Animal lifespans

Lifespans of animals

Animal lifespans are not so easy to figure out. Animals in the wild usually live shorter lives than they potentially could, because of predation, accidents and other factors. 

For that reason, the maximum lifespans are usually from animals in zoos. For example, Snooty the manatee died recently at an aquarium in Sarasota, Florida, at age 69. 

Dugongs, an Asian relative of manatees, can live to at least 73. The oldest known horse, Old Billy, lived in England 1760-1822, reaching the age of 62. The oldest known chimpanzee reached 79. Asian elephants have lived to 86. A male Sulfer Crested Cockatoo reached past 80. European brown bears have reached 47. Asian elephants may reach 86.
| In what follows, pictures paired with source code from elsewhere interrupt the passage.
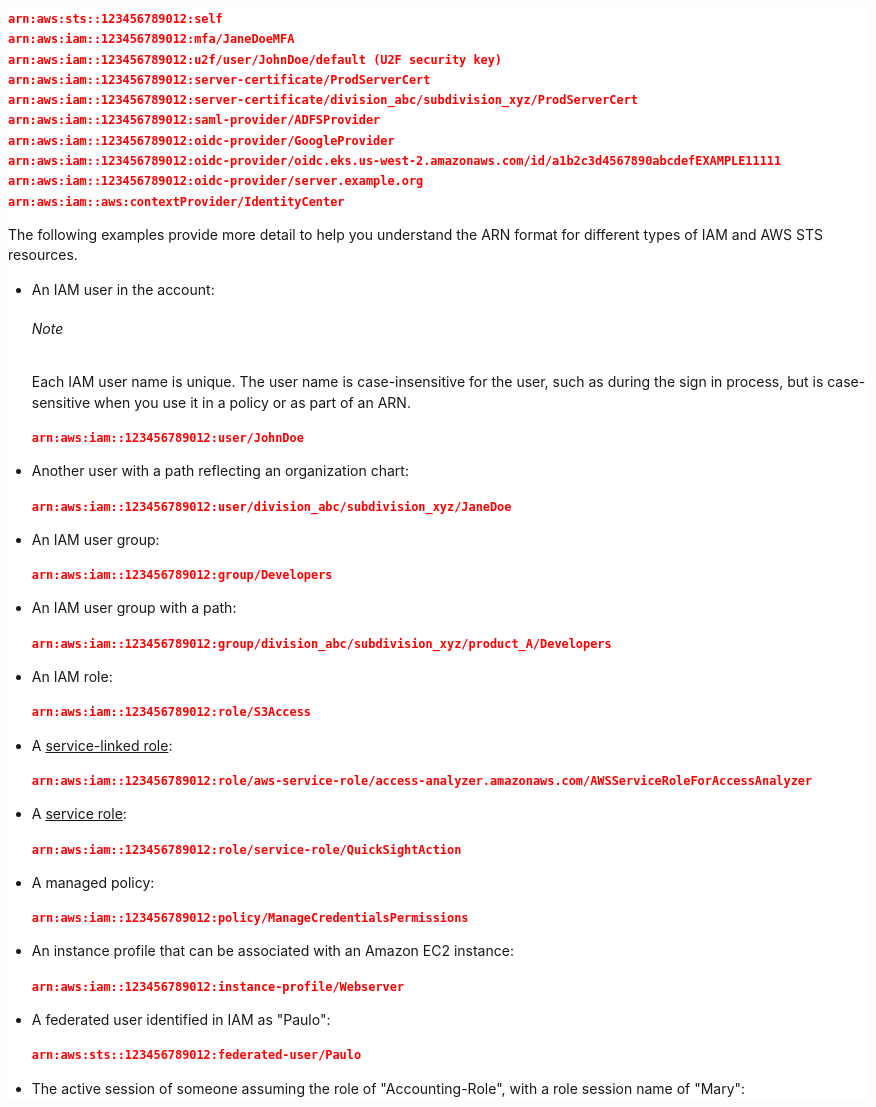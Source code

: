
 ```json
arn:aws:sts::123456789012:self
arn:aws:iam::123456789012:mfa/JaneDoeMFA
arn:aws:iam::123456789012:u2f/user/JohnDoe/default (U2F security key)
arn:aws:iam::123456789012:server-certificate/ProdServerCert
arn:aws:iam::123456789012:server-certificate/division_abc/subdivision_xyz/ProdServerCert
arn:aws:iam::123456789012:saml-provider/ADFSProvider
arn:aws:iam::123456789012:oidc-provider/GoogleProvider
arn:aws:iam::123456789012:oidc-provider/oidc.eks.us-west-2.amazonaws.com/id/a1b2c3d4567890abcdefEXAMPLE11111
arn:aws:iam::123456789012:oidc-provider/server.example.org
arn:aws:iam::aws:contextProvider/IdentityCenter
```

The following examples provide more detail to help you understand the ARN format for different types of IAM and AWS STS resources.

- An IAM user in the account:
	###### Note
	Each IAM user name is unique. The user name is case-insensitive for the user, such as during the sign in process, but is case-sensitive when you use it in a policy or as part of an ARN.
	```json
	arn:aws:iam::123456789012:user/JohnDoe
	```
- Another user with a path reflecting an organization chart:
	```json
	arn:aws:iam::123456789012:user/division_abc/subdivision_xyz/JaneDoe
	```
- An IAM user group:
	```json
	arn:aws:iam::123456789012:group/Developers
	```
- An IAM user group with a path:
	```json
	arn:aws:iam::123456789012:group/division_abc/subdivision_xyz/product_A/Developers
	```
- An IAM role:
	```json
	arn:aws:iam::123456789012:role/S3Access
	```
- A [service-linked role](https://docs.aws.amazon.com/IAM/latest/UserGuide/id_roles.html#iam-term-service-linked-role):
	```json
	arn:aws:iam::123456789012:role/aws-service-role/access-analyzer.amazonaws.com/AWSServiceRoleForAccessAnalyzer
	```
- A [service role](https://docs.aws.amazon.com/IAM/latest/UserGuide/id_roles.html#iam-term-service-role):
	```json
	arn:aws:iam::123456789012:role/service-role/QuickSightAction
	```
- A managed policy:
	```json
	arn:aws:iam::123456789012:policy/ManageCredentialsPermissions
	```
- An instance profile that can be associated with an Amazon EC2 instance:
	```json
	arn:aws:iam::123456789012:instance-profile/Webserver
	```
- A federated user identified in IAM as "Paulo":
	```json
	arn:aws:sts::123456789012:federated-user/Paulo
	```
- The active session of someone assuming the role of "Accounting-Role", with a role session name of "Mary":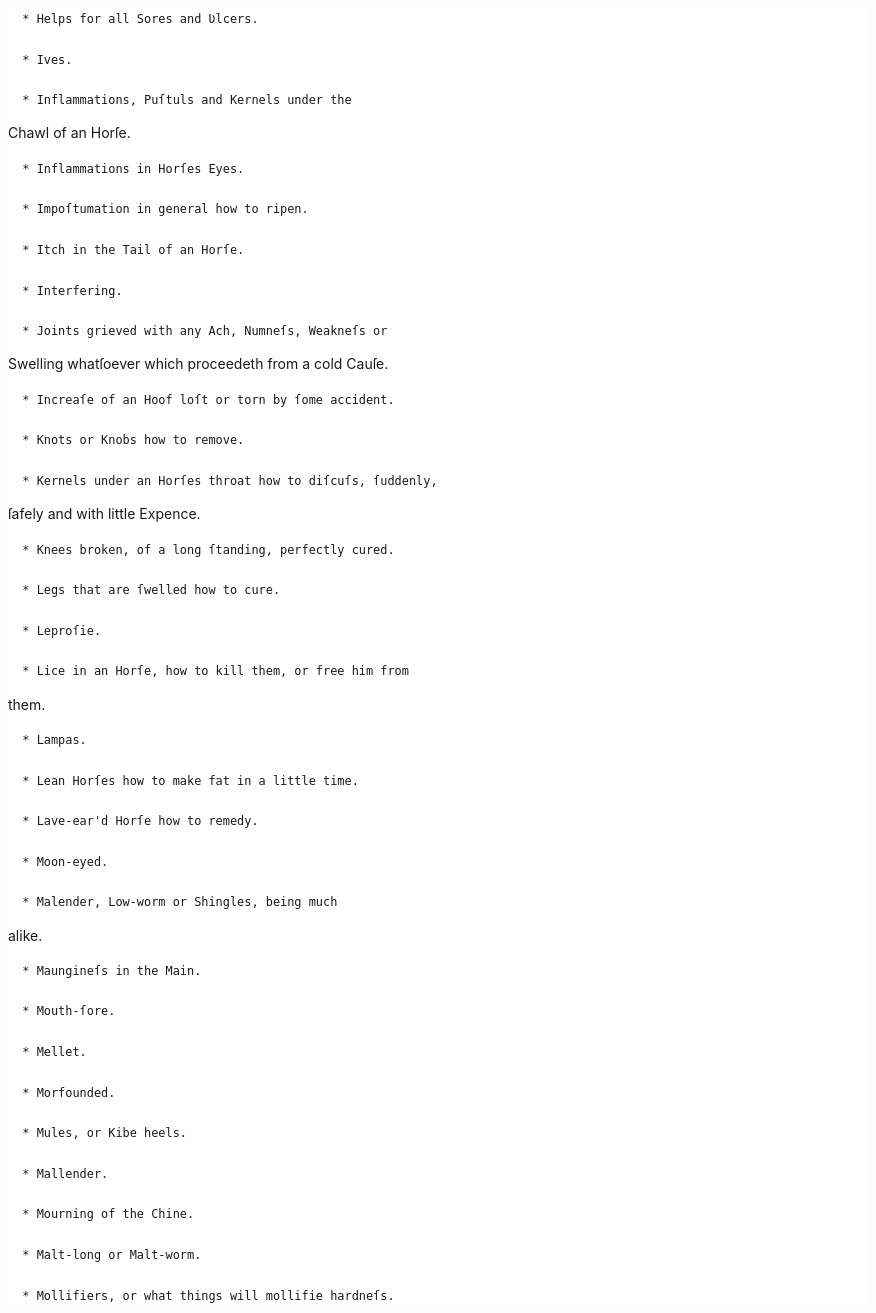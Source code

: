       * Helps for all Sores and Ʋlcers.

      * Ives.

      * Inflammations, Puſtuls and Kernels under the
Chawl of an Horſe.

      * Inflammations in Horſes Eyes.

      * Impoſtumation in general how to ripen.

      * Itch in the Tail of an Horſe.

      * Interfering.

      * Joints grieved with any Ach, Numneſs, Weakneſs or
Swelling whatſoever which proceedeth from a cold
Cauſe.

      * Increaſe of an Hoof loſt or torn by ſome accident.

      * Knots or Knobs how to remove.

      * Kernels under an Horſes throat how to diſcuſs, ſuddenly,
ſafely and with little Expence.

      * Knees broken, of a long ſtanding, perfectly cured.

      * Legs that are ſwelled how to cure.

      * Leproſie.

      * Lice in an Horſe, how to kill them, or free him from
them.

      * Lampas.

      * Lean Horſes how to make fat in a little time.

      * Lave-ear'd Horſe how to remedy.

      * Moon-eyed.

      * Malender, Low-worm or Shingles, being much
alike.

      * Maungineſs in the Main.

      * Mouth-ſore.

      * Mellet.

      * Morfounded.

      * Mules, or Kibe heels.

      * Mallender.

      * Mourning of the Chine.

      * Malt-long or Malt-worm.

      * Mollifiers, or what things will mollifie hardneſs.

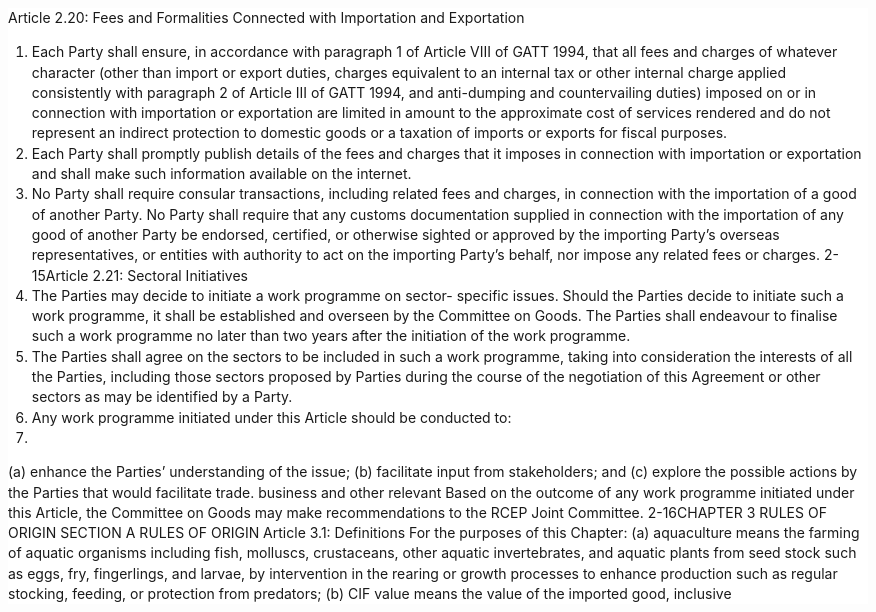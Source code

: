 Article 2.20: Fees and Formalities Connected with Importation and
Exportation
1. Each Party shall ensure, in accordance with paragraph 1 of Article
VIII of GATT 1994, that all fees and charges of whatever
character (other than import or export duties, charges equivalent
to an internal tax or other internal charge applied consistently with
paragraph 2 of Article III of GATT 1994, and anti-dumping and
countervailing duties) imposed on or in connection with
importation or exportation are limited in amount to the
approximate cost of services rendered and do not represent an
indirect protection to domestic goods or a taxation of imports or
exports for fiscal purposes.
2. Each Party shall promptly publish details of the fees and charges
that it imposes in connection with importation or exportation and
shall make such information available on the internet.
3. No Party shall require consular transactions, including related
fees and charges, in connection with the importation of a good of
another Party.
No Party shall require that any customs
documentation supplied in connection with the importation of any
good of another Party be endorsed, certified, or otherwise sighted
or approved by the importing Party’s overseas representatives, or
entities with authority to act on the importing Party’s behalf, nor
impose any related fees or charges.
2-15Article 2.21: Sectoral Initiatives
1. The Parties may decide to initiate a work programme on sector-
specific issues. Should the Parties decide to initiate such a work
programme, it shall be established and overseen by the
Committee on Goods. The Parties shall endeavour to finalise
such a work programme no later than two years after the initiation
of the work programme.
2. The Parties shall agree on the sectors to be included in such a
work programme, taking into consideration the interests of all the
Parties, including those sectors proposed by Parties during the
course of the negotiation of this Agreement or other sectors as
may be identified by a Party.
3. Any work programme initiated under this Article should be
conducted to:
4.
(a) enhance the Parties’ understanding of the issue;
(b) facilitate input from
stakeholders; and
(c) explore the possible actions by the Parties that would
facilitate trade.
business
and
other
relevant
Based on the outcome of any work programme initiated under this
Article, the Committee on Goods may make recommendations to
the RCEP Joint Committee.
2-16CHAPTER 3
RULES OF ORIGIN
SECTION A
RULES OF ORIGIN
Article 3.1: Definitions
For the purposes of this Chapter:
(a) aquaculture means the farming of aquatic organisms
including fish, molluscs, crustaceans, other aquatic
invertebrates, and aquatic plants from seed stock such as
eggs, fry, fingerlings, and larvae, by intervention in the
rearing or growth processes to enhance production such
as regular stocking, feeding, or protection from predators;
(b) CIF value means the value of the imported good, inclusive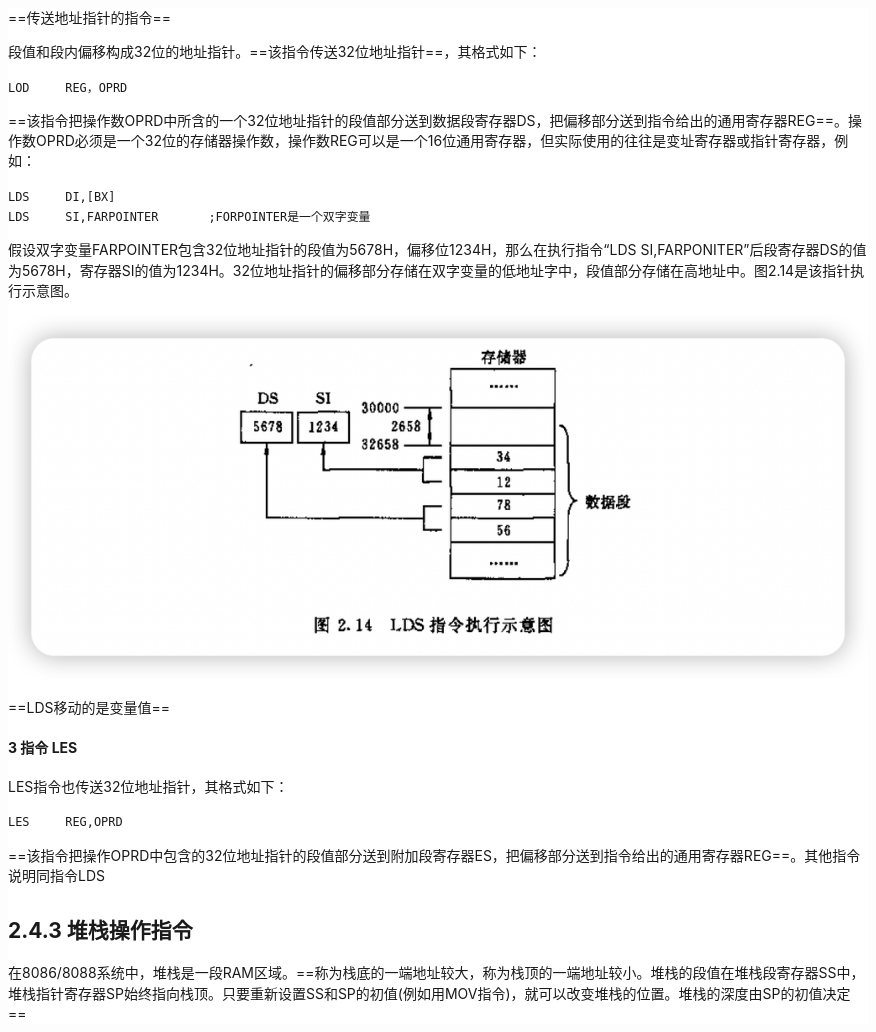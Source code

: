 ==传送地址指针的指令==

段值和段内偏移构成32位的地址指针。==该指令传送32位地址指针==，其格式如下：

```assembly
LOD		REG，OPRD
```

==该指令把操作数OPRD中所含的一个32位地址指针的段值部分送到数据段寄存器DS，把偏移部分送到指令给出的通用寄存器REG==。操作数OPRD必须是一个32位的存储器操作数，操作数REG可以是一个16位通用寄存器，但实际使用的往往是变址寄存器或指针寄存器，例如：

```assembly
LDS		DI,[BX]
LDS 	SI,FARPOINTER 		;FORPOINTER是一个双字变量
```

假设双字变量FARPOINTER包含32位地址指针的段值为5678H，偏移位1234H，那么在执行指令“LDS	SI,FARPONITER”后段寄存器DS的值为5678H，寄存器SI的值为1234H。32位地址指针的偏移部分存储在双字变量的低地址字中，段值部分存储在高地址中。图2.14是该指针执行示意图。

![image-20221203194826363](./0102%2080868088%E5%AF%BB%E5%9D%80%E6%96%B9%E5%BC%8F%E5%92%8C%E6%8C%87%E4%BB%A4%E7%B3%BB%E7%BB%9F.assets/image-20221203194826363.png)

==LDS移动的是变量值==

#### 3 指令 LES

LES指令也传送32位地址指针，其格式如下：

```assembly
LES 	REG,OPRD 
```

==该指令把操作OPRD中包含的32位地址指针的段值部分送到附加段寄存器ES，把偏移部分送到指令给出的通用寄存器REG==。其他指令说明同指令LDS

## 2.4.3 堆栈操作指令

在8086/8088系统中，堆栈是一段RAM区域。==称为栈底的一端地址较大，称为栈顶的一端地址较小。堆栈的段值在堆栈段寄存器SS中，堆栈指针寄存器SP始终指向栈顶。只要重新设置SS和SP的初值(例如用MOV指令)，就可以改变堆栈的位置。堆栈的深度由SP的初值决定==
The oldest Aldabra tortoises live well past 100. Galapagos tortoises may read 190. The life expectancy of marine mammals is extremely difficult to measure, but recent estimates of bowhead whales show them living past 200. The Tuatara, a New Zealand lizard, is thought to live ton100-200. A koi in Japan was recorded as living 226 years. The oldest known alligator survived to past 80.

The vertebrate with the longest known life expectancy is the Greenland Shark, known to live almost 400 years and thought to sometimes reach 500 years old. The shark doesn’t reach sexual maturity until it is a century old.